Objective: Chromosomal microarray is a diagnostic test that could detect copy number variations (CNV) with a higher resolution than G-banding. The aim of this study is to determine the contribution of microarray test to diagnosis in dysmorphic patients.

Material and Method: Microarray test results of 236 dysmorphic patients aged between 1 month and 48 years, who were followed up in the Medical Genetics outpatient clinic between January 2017 and December 2019, with intellectual disability, developmental delay, and/or multiple congenital anomaly and of 74 parents were evaluated retrospectively.

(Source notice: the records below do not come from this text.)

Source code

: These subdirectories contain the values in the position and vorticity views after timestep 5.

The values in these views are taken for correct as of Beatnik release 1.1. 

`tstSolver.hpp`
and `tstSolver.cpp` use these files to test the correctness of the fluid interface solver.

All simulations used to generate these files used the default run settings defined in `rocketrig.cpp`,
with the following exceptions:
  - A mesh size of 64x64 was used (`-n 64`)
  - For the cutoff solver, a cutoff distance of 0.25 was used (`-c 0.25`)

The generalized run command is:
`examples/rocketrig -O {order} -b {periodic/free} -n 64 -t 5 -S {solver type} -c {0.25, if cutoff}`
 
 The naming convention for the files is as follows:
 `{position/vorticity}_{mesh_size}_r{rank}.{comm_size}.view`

Results: In this study, it consisted of 236 dysmorphic patients, 139 (58.9%) of which were boys and 97 (41.1%) were girls. Thirty patients had a pathogenic variant, 2 patients had a likely pathogenic variant, 53 patients had a variant of unknown clinical significance and 3 patients had a benign variant. Pathogenic or likely pathogenic CNV was detected in 13.6% of 236 dysmorphic patients. By detecting well-defined genetic syndromes in 15 patients, the patients were diagnosed. It was observed that 87.5% of pathogenic and possibly pathogenic CNVs were deletions and 12.5% were duplications. When CNVs are evaluated in terms of localization sites; 72 were localized to the autosomal chromosomes, 8 to the X chromosome, and 8 to the Y chromosome.

Conclusion: The use of microarray-based tests instead of G-banding in dysmorphic patients with intellectual disability, developmental delay, and/or major congenital anomalies could be recommended as the first diagnostic test, as this group of patients can be diagnosed earlier. Thus, genetic counseling may be given to these patients, who are diagnosed in a short time, and supportive/therapeutic approaches may be initiated.